In 2003 the U.S. military did try to cooperate with news media by allowing journalists to be embedded with troops in Iraq. These journalists were permitted to take pictures and report live from the front lines, but they were also required not to disclose specific details of the troops’ locations and missions. This balancing of on-the-scene reporting with the need to maintain secrecy is one way that news media can give the American people a more comprehensive, less biased view of war. Even under these circumstances, the military continues to control the media’s access to information.
The First Amendment protects freedom of the press in America, but it should also be respected in the international community. In 2001, Al Jazeera cameraman Sami al-Hajj was detained in Pakistan and imprisoned at Guantanamo Bay for more than six years. Because Al Jazeera was suspected of supporting al-Qaeda, al-Hajj was repeatedly interrogated regarding the network’s political ties. He was released without charge in 2008, but the U.S. military used its immunity on its naval base in Cuba to tarnish the universal rights of the free press. Even U.S. soldiers serving in the Middle East have been disappointed with the lack of access the press has had to the battlefront. While tactical information has been protected, limited coverage has prevented the public from seeing both the dedication and the difficulties faced by American troops. It has also created a sentiment among journalists that the independence of the press is waning. The role of journalism in informing the public is a cornerstone of democracy, and it is for this reason that freedom of the press is protected by the First Amendment.
Another issue in the American press is the influence of one-sided political bias in what should be neutral news reports. Some of our most influential newspapers, like the New York Times or Washington Post, have a reputation of liberal bias; others, like the Wall Street Journal, are considered more conservative. Some experts warn that because of the growth of obviously liberal or conservative cable-news networks, many Americans now get their news and analysis from journalists who share—and reinforce—their political opinions. At the start of the Iraq War, newspapers and television networks all over the world questioned the Bush administration’s motives and criticized its actions. Although the administration faced domestic criticism later in the campaign, American viewers saw little of these early issues surrounding the invasion of Baghdad. The press’s failure to provide foreign viewpoints has left most Americans ignorant of their poor image and reputation overseas.
For more than a decade, our country has been engaged in the most pivotal political conflict of my generation: the War on Terror. Throughout this time, the American press has been complicit in government censorship and has allowed political bias to distort its news reporting. Some may argue that if Americans feel that their news is incomplete, they should seek out foreign alternatives. But the American people have shown little desire get their news from foreign media because they are unaccustomed to—and therefore, are uncomfortable with—a more raw style of reporting that presents graphic images from conflict zones. As a democratic citizenry that fails to educate itself with foreign and diverse perspectives, we risk losing sight of the implications of our actions oversees.
It is time for the press to live up to its duty to the American people. A combination of permanent foreign correspondents and embedded journalists is needed for comprehensive and accurate reporting that can reveal the true impact of the wars in which we are involved. By taking full advantage of embedded journalists and foreign correspondents, incorporating foreign networks’ broadcasting, and limiting editorial biases, the press can help a well-informed public demand accountability from its government. If no such effort is made, the United States risks losing sight of its role as an international superpower.

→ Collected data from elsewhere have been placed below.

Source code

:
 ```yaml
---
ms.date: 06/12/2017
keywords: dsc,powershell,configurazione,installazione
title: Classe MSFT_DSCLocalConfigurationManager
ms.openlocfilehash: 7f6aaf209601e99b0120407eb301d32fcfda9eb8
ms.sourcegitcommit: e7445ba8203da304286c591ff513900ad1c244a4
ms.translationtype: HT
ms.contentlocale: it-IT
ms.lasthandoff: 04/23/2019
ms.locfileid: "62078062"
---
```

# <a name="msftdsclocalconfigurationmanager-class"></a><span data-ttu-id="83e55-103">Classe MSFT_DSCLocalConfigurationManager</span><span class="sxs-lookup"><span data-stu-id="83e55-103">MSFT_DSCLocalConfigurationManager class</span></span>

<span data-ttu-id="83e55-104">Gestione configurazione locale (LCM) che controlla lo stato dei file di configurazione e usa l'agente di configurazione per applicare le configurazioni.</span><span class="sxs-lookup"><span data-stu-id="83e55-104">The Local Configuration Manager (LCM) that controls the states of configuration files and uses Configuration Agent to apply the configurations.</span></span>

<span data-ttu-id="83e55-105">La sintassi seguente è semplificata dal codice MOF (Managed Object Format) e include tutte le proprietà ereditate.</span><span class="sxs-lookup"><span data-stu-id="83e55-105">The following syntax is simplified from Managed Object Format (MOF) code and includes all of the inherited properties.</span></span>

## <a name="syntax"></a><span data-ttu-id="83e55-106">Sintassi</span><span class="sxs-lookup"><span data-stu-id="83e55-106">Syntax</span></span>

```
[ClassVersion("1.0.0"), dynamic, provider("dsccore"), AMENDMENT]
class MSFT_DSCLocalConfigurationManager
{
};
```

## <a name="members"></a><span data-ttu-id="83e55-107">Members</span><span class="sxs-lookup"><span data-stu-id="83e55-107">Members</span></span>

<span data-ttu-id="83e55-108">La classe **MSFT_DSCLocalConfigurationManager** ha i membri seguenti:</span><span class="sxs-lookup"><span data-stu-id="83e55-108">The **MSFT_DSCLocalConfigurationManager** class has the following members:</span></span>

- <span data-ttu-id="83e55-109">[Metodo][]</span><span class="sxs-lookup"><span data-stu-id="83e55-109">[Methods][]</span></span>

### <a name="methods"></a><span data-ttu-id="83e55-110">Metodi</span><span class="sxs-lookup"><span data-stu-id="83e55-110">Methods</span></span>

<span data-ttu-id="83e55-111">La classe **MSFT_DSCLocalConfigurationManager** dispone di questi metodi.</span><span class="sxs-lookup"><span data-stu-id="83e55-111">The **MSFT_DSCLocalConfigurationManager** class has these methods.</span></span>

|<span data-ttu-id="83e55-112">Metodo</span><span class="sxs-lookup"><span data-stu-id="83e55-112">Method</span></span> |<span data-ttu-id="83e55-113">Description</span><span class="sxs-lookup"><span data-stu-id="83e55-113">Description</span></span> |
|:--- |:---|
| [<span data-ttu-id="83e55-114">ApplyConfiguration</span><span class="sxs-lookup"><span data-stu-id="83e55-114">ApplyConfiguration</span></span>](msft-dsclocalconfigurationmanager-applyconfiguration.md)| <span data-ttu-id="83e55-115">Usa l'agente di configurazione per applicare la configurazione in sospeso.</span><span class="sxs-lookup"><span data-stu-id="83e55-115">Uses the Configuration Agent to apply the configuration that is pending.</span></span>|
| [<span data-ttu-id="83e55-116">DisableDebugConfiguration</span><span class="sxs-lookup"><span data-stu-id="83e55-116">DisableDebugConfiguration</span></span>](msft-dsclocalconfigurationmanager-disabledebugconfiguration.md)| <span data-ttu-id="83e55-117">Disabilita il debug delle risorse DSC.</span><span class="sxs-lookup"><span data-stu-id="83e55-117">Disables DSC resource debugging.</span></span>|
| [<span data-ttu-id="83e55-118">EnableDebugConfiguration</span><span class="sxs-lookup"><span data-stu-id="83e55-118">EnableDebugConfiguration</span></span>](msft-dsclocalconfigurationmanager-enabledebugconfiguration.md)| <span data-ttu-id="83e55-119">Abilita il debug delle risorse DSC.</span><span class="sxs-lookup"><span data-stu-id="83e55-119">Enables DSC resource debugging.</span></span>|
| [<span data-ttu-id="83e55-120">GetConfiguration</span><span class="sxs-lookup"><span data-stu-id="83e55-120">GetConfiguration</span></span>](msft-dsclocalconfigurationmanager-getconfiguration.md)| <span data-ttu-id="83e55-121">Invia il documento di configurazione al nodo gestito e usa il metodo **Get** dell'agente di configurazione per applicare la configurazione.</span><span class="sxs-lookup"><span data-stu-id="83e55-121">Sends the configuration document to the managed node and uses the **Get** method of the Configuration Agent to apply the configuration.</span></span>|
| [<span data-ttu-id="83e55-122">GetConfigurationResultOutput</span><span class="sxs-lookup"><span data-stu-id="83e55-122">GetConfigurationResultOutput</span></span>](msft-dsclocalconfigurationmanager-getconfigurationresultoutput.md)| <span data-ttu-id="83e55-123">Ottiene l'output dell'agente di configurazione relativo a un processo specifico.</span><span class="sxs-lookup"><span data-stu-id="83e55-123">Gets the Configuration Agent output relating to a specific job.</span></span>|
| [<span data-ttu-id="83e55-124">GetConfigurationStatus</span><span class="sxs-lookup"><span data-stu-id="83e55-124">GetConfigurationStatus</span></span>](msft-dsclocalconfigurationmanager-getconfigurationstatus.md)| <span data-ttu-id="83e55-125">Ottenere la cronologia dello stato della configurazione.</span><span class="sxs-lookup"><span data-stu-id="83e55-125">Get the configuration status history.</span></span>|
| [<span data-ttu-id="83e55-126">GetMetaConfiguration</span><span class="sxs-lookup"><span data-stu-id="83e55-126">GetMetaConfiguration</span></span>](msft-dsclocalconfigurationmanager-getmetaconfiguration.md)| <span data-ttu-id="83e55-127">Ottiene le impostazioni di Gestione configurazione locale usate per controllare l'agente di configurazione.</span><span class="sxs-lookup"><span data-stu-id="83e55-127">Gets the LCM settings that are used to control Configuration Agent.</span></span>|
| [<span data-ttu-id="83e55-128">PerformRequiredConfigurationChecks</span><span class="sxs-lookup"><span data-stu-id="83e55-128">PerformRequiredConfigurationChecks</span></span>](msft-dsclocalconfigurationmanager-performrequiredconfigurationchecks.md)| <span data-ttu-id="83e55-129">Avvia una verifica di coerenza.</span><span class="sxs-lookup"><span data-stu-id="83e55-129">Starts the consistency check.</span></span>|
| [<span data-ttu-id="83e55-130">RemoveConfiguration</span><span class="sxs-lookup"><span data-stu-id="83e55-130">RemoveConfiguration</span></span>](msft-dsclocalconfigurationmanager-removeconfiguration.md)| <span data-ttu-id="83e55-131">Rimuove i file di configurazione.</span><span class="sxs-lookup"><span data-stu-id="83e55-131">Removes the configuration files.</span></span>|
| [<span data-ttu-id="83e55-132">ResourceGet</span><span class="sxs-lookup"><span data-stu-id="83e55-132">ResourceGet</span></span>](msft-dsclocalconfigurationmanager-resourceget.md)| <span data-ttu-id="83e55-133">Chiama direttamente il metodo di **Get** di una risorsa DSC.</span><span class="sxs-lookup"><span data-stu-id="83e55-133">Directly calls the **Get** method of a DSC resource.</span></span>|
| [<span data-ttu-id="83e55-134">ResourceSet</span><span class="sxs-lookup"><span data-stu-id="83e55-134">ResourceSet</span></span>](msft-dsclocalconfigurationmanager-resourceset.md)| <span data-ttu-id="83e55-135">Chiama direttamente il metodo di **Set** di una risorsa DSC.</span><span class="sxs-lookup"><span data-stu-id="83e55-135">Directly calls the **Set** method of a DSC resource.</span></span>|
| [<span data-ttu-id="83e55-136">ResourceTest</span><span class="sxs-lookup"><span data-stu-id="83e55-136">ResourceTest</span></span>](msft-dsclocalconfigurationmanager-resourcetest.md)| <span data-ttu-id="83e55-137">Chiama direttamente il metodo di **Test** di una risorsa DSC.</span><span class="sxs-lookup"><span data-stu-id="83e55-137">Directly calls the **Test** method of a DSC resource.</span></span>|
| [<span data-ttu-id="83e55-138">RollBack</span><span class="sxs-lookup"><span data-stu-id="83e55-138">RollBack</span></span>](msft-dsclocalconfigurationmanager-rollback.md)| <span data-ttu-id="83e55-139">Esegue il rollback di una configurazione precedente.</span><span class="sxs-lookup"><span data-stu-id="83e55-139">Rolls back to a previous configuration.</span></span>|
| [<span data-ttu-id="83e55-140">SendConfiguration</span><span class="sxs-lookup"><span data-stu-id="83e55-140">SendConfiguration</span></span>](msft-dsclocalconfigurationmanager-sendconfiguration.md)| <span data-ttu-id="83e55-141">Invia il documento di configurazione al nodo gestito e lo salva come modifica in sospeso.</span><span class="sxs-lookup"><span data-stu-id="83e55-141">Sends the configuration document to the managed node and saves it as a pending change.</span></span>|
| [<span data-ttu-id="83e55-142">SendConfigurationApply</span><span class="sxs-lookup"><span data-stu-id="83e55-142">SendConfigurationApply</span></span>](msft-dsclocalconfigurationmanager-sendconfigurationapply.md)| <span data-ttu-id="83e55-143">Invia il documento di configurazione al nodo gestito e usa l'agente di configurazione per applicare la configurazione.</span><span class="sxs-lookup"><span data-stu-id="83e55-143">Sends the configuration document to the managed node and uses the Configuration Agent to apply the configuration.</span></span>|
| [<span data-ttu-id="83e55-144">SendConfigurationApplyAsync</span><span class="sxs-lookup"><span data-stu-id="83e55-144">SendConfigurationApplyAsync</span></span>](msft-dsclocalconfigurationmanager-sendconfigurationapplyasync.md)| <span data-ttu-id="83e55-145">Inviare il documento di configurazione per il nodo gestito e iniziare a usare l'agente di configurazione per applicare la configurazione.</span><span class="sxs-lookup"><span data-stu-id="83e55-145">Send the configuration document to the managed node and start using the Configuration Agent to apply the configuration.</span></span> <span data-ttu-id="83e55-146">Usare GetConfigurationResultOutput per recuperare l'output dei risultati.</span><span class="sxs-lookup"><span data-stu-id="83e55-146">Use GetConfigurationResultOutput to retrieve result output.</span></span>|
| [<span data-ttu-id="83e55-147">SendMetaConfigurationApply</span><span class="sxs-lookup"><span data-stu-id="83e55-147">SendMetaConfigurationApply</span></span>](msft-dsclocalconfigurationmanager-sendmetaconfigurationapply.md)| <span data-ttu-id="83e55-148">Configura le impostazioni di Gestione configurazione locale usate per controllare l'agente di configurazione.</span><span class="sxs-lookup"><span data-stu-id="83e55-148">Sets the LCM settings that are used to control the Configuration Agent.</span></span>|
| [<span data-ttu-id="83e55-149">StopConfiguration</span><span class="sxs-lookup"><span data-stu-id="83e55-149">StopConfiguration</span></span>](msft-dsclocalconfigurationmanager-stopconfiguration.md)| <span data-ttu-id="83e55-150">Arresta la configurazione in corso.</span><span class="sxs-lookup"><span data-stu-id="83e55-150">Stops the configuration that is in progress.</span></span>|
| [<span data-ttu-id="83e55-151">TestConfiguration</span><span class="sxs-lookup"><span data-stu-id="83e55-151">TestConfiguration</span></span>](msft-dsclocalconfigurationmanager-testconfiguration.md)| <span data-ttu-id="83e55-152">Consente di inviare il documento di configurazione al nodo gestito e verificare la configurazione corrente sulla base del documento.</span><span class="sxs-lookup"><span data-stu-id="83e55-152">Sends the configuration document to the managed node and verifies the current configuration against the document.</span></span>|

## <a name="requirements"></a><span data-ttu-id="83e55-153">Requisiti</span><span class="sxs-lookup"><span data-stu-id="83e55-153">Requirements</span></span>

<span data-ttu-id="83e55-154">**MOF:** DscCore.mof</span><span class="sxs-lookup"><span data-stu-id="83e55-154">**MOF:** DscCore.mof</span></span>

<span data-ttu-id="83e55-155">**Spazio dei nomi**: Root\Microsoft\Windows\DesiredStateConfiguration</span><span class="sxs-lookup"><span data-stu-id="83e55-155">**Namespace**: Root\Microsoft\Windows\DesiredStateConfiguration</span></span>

Isabelle Foley is an 11th-grade student at Yorktown High School, where she is a former reporter and current editor for the school newspaper. She recently visited Germany for a family reunion in Berlin; her aunt is married to a former German ambassador, and she has several relatives living there. Isabelle plans to pursue a career in international relations and journalism.

My American Hero (Jeremy Frenzel)

Like many American families, my family combines ethnicities from different parts of the world. My father’s ancestors left Germany in the nineteenth century seeking a better life in the United States. One of my German-American grandfathers, and also one of my great-grandfathers, was a Lutheran minister. My other great-grandfather was a carpenter who came to America when he was just a teenager but eventually became a prosperous property owner who rented houses to tenants in St. Louis, Missouri. My paternal grandfather died before I was born, so I never got to know him, but one amazing fact is that because my grandparents left Germany in the1800s my ancestors never had to live under the oppression of the Nazis or the East German communists, although certainly some of their relatives did.
My father wanted my brother and me to learn more about our German heritage, so in the summer of 2013 our entire family visited Berlin and Dresden, as well as several small villages in Saxony where my father’s grandparents came from. In the tiny village of Mildenau we found a cemetery with our family name Frenzel on several gravestones. Even though we never knew these people, I felt they are part of my German heritage.
My mother’s parents immigrated to the United States from China in the 1940s. My grandmother’s father was a diplomat in the nationalist government of Chiang Kai-Shek. He was posted in the United States and soon brought his family with him. Because of the civil war betweeen the Nationalists and the Communists led by Mao Zedong, my great-grandfather and his family could not return to China and did not want to go to Taiwan with the rest of the Nationalists. Instead, the entire family was granted U.S. citizenship by a private act of the U.S. Congress.
My Chinese grandfather (we called him “Yeh Yeh,” which means grandfather in Mandarin) came from a noble family and had a direct bloodline to the last emperor of China. As a boy he was treated like royalty and had servants and even eunuchs care for him. When Yeh-Yeh was still a young boy, the Japanese invaded China and put his entire family under house arrest for seven years. The Japanese tortured Yeh Yeh’s father several times a month to the point that he would come home bleeding and bruised all over. Later, Yeh Yeh’s father (my great-grandfather) became the private secretary to John Leighton Stuart, the last U.S. ambassador to China before the communist revolution. Following the communist takeover, Ambassador Stuart tried to get the United States to establish diplomatic relations with Mao’s government, but he was not successful. When he was forced to leave China in 1949, he took Yeh Yeh’s father with him to America, but my grandfather and his mother were left behind.
The communists were furious that Yeh Yeh’s father had escaped to freedom. For nine months they interrogated my grandfather and his mother for as much as six hours a day. By some miracle, they escaped from Beijing and made their way to Hong Kong where, with the help of the American government, they got to San Francisco on a boat. Yeh Yeh was reunited with his father, and the family moved to Washington, D.C.
Yeh Yeh was fifteen years old and spoke little English when he arrived in America, but he quickly mastered the language. He earned his undergraduate degree in international relations at Georgetown University and also earned a law degree from George Washington University.
My grandfather was commissioned into the U.S. Army Judge Advocate General’s Corps in 1961 and served for 33 years until his retirement in 1993. He served all over the world—including three years in Heidelberg and two years Frankfurt, Germany—eventually rising to the rank of major-general. He was the first Chinese-American to become a general in the U.S. Army and is the only minority ever to be the Judge Advocate General, the officer in charge of all of the Army’s lawyers. After retiring from the Army, my grandfather worked for a couple of U.S. companies that do business in China. He was a member and later chairman of the Committee of 100, a group of prominent Chinese-Americans that works to improve relations between the United States, China, and Taiwan. Even though Yeh Yeh had escaped China under very difficult circumstances, and even though he was a loyal U.S. citizen, my grandfather never forgot the country of his birth. He spent the final years of his life helping to develop closer ties between the United States, China, and Taiwan.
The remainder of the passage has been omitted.